How long do you normally repress with teflon sheet after you peel? Does it help give it a softer hand? I have not done that in the past, but if it provides a better product then I would certainly like to try it.

Also, when y'all press the shirts initially, do you stretch the shirt slightly or do you normally just lay it flat with no stretching?


----------



## Girlzndollz (Oct 3, 2007)

I do stretch the shirt, pre-press for 8 seconds or so, press the transfer using teflon on top, peel, re-stretch and re-press with teflon for about 5-7 seconds. I am going to experiment with parchment to see if the finish is smoother.

I repress b/c it seems to set the ink in a bit better, and it creates a nice finish to the image. Try it, see if you can see something to do, most can, but can't say exactly what we like better, besides the finish and feeling of it being in there better. Good luck.


----------



## Leatherneck (Jan 18, 2008)

*i use baking parchment paper to repress, it works for me and does a fine job when i need it. *


----------



## Lnfortun (Feb 18, 2006)

I guess I did not specify clearly when said baking sheet in my previous post. What I meant is the silicon baking sheet. Not the parchment sheet. Like the brand name Silpat.


----------



## deniseg (Jul 23, 2007)

ok hope you don't mind me butting in here but its confusing me  as we call things a little different over here i need to clarify the dif paper used.I know what a Teflon sheet is (thats the same here) but what are u meaning by Parchment paper, the paper you can use to line tin's with when u bake cakes?the thin stuff u can get on a roll or sheets? and the silicon paper is the thicker stuff u can put in a fry pan to fry on instead of using oil or line a oven shelf with ?I use the parchment paper for DK's and lay the Teflon over it ,this keeps the paper from lifting when I release the press, I tried last nite using the parchment paper, to repress as some of u said it left a smoother finish but i didn't see any diff from the 1 i use ,so I can to the conclusion that the 1 I use for the finishing repress was Silicon paper as i got it from a bake shop.I have 4 different sheets  as I couldn't at first get what everyone was calling a Teflon sheet (got 1 now)so I didn't know the diff however yes the Teflon has a slight grain to it but the 1 i got from the bakery store is very smooth
Sorry for the long post I just get  which isn't hard at my age  lol


----------



## Girlzndollz (Oct 3, 2007)

deniseg said:


> what are u meaning by Parchment paper, the paper you can use to line tin's with when u bake cakes?the thin stuff u can get on a roll or sheets?


Yes.



> and the silicon paper is the thicker stuff u can put in a fry pan to fry on instead of using oil or line a oven shelf with ?

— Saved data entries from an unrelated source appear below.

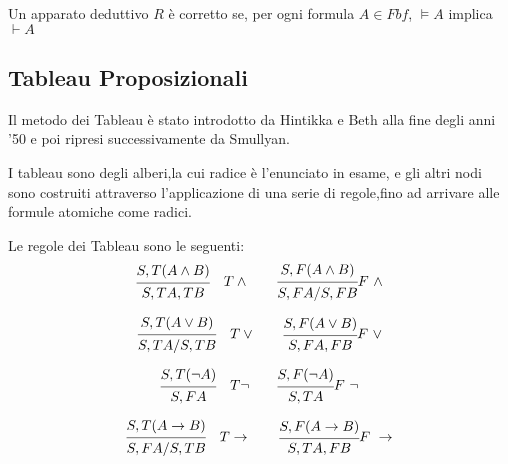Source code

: \begin{thm}
    Un apparato deduttivo $R$ è corretto se, per ogni formula $A \in Fbf$, $\models A$
    implica $\vdash A$
\end{thm}
\subsection{Tableau Proposizionali}
Il metodo dei Tableau è stato introdotto da Hintikka e Beth alla fine degli anni '50
e poi ripresi successivamente da Smullyan.

I tableau sono degli alberi,la cui radice è l'enunciato in esame, e gli altri nodi
sono costruiti attraverso l'applicazione di una serie di regole,fino ad arrivare
alle formule atomiche come radici.

Le regole dei Tableau sono le seguenti:
\begin{equation*}
\begin{prooftree}
\hypo{S,T (A \land B)}
\infer1 {S,TA,TB}
\end{prooftree}
\quad T \land \qquad
\begin{prooftree}
\hypo{S,F (A \land B)}
\infer1 {S,FA/S,FB}
\end{prooftree}
F \ \land
\end{equation*}

\begin{equation*}
\begin{prooftree}
\hypo{S,T (A \lor B)}
\infer1 {S,TA / S,TB}
\end{prooftree}
\quad T \lor \qquad
\begin{prooftree}
\hypo{S,F (A \lor B)}
\infer1 {S,FA,FB}
\end{prooftree}
F \ \lor
\end{equation*}

\begin{equation*}
\begin{prooftree}
\hypo{S,T (\neg A)}
\infer1 {S,FA}
\end{prooftree}
\quad T \neg \qquad
\begin{prooftree}
\hypo{S,F (\neg A)}
\infer1 {S,TA}
\end{prooftree}
F \ \neg
\end{equation*}

\begin{equation*}
\begin{prooftree}
\hypo{S,T (A \rightarrow B)}
\infer1 {S,FA / S,TB}
\end{prooftree}
\quad T \rightarrow \qquad
\begin{prooftree}
\hypo{S,F (A \rightarrow B)}
\infer1 {S,TA,FB}
\end{prooftree}
F \ \rightarrow
\end{equation*}

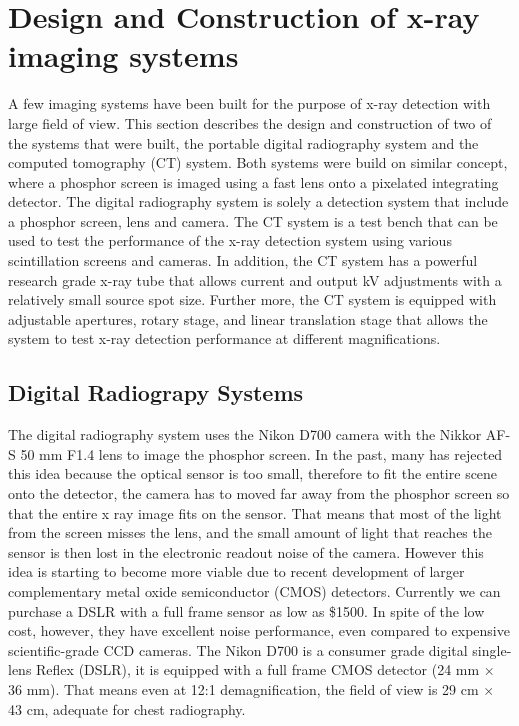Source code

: \chapter{Design and Construction of x-ray imaging systems}
\label{chap:design_construction}

A few imaging systems have been built for the purpose of x-ray detection with large field of view.  This section describes the design and construction of two of the systems that were built, the portable digital radiography system and the computed tomography (CT) system.  Both systems were build on similar concept, where a phosphor screen is imaged using a fast lens onto a pixelated integrating detector.  The digital radiography system is solely a detection system that include a phosphor screen, lens and camera.  The CT system is a test bench that can be used to test the performance of the x-ray detection system using various scintillation screens and cameras.  In addition, the CT system has a powerful research grade x-ray tube that allows current and output kV adjustments with a relatively small source spot size.  Further more, the CT system is equipped with adjustable apertures, rotary stage, and linear translation stage that allows the system to test x-ray detection performance at different magnifications.

\section{Digital Radiograpy Systems}
The digital radiography system uses the Nikon D700 camera with the Nikkor AF-S 50 mm F1.4 lens to image the phosphor screen.  In the past, many has rejected this idea because the optical sensor is too small, therefore to fit the entire scene onto the detector, the camera has to moved far away from the phosphor screen so that the entire x ray image fits on the sensor.  That means that most of the light from the screen misses the lens, and the small amount of light that reaches the sensor is then lost in the electronic readout noise of the camera.   However this idea is starting to become more viable due to recent development of larger complementary metal oxide semiconductor (CMOS) detectors.  Currently we can purchase a DSLR with a full frame sensor as low as \$1500.  In spite of the low cost, however, they have excellent noise performance, even compared to expensive scientific-grade CCD cameras.  The Nikon D700 is a consumer grade digital single-lens Reflex (DSLR), it is equipped with a full frame CMOS detector (24 mm $\times$ 36 mm).  That means even at 12:1 demagnification, the field of view is 29 cm $\times$ 43 cm, adequate for chest radiography.  

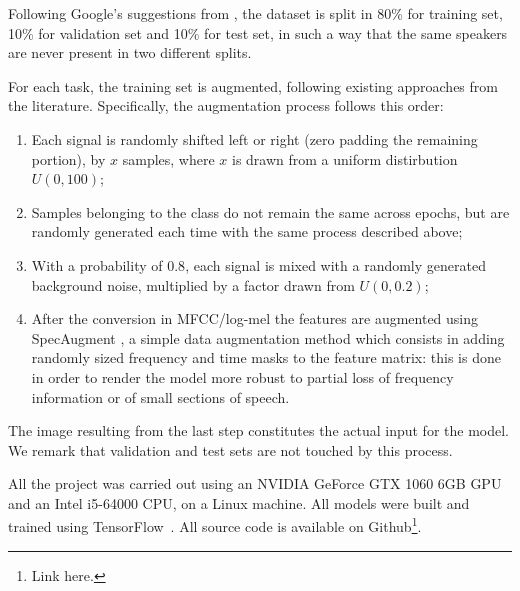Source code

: Following Google's suggestions from \cite{speechdataset2018warden}, the dataset is split in 80\% for training set, 10\% for validation set and 10\% for test set, in such a way that the same speakers are never present in two different splits. 

For each task, the training set is augmented, following existing approaches from the literature. Specifically, the augmentation process follows this order:
\begin{enumerate}
	\item Each signal is randomly shifted left or right (zero padding the remaining portion), by $x$ samples, where $x$ is drawn from a uniform distirbution $U(0,100)$;
	\item Samples belonging to the  class do not remain the same across epochs, but are randomly generated each time with the same process described above;
	\item With a probability of $0.8$, each signal is mixed with a randomly generated background noise, multiplied by a factor drawn from $U(0,0.2)$; 
	\item After the conversion in MFCC/log-mel %
		the features are augmented using SpecAugment \cite{park2019specaugment}, a simple data augmentation method which consists in adding randomly sized frequency and time masks to the feature matrix: this is done in order to render the model more robust to partial loss of frequency information or of small sections of speech.
\end{enumerate}

The image resulting from the last step constitutes the actual input for the model. We remark that validation and test sets are not touched by this process.

All the project was carried out using an NVIDIA GeForce GTX 1060 6GB GPU and an Intel i5-64000 CPU, on a Linux machine. All models were built and trained using TensorFlow~\cite{Abadi2016TensorFlowAS}. All source code is available on Github\footnote{Link here.}. %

Luis mentions silpat, here is a link to silpat:
Amazon.com: silpat - Kitchen & Dining / Home & Garden: Kitchen & Dining

Luis, would you mind taking a minute for us to click the above? It is for silpat, is one of these the silpat mat you use? If yes, can you say which one you like in the list. Thanks a zillion!!!!

I've seen silpat that Luis mentions at a store called Linen's and Things. I don't use the silicone sheets, but after Luis's post, I would like to try that.

I would like to get a smoother finish, if silicone can do that better than teflon, I will use that instead of parchment b/c parchment is disposable and has curl issues coming off the roll, until the first press - I hear! 

JP already curls a bit, so extra curling I'm not into dealing with.


----------



## deniseg (Jul 23, 2007)

oh!! boy didn't know there was so many lol living on a small island we don't get much choice mine if defiantly thiner than the Teflon and smoother


----------



## Girlzndollz (Oct 3, 2007)

LOL, Denise,
I didn't know either, but that's b/c I don't get out much. I was expecting 2, maybe 3. That's why I thought, gee, better ask Luis which of these ones he uses.... too many there.


Is what you use something like one of them in there?


----------



## Lnfortun (Feb 18, 2006)

Girlzndollz said:


> Yes.
> 
> 
> 
> ...


Without having it in front of me to look at I believe this is the one: Amazon.com: Silpat 11-5/8-by-16-1/2-Inch Nonstick Silicone Baking Mat: Kitchen & Dining

I am going by the measurements. Silpat will definitely help the curling problem because it has higher mass than teflon or parchment paper. Imageclip papers curl when the two sheets are pressed together since each has dissimilar surfaces. One sheet has polymer and the other has glossy surface. Silpat made the difference over not having it on top of the two papers.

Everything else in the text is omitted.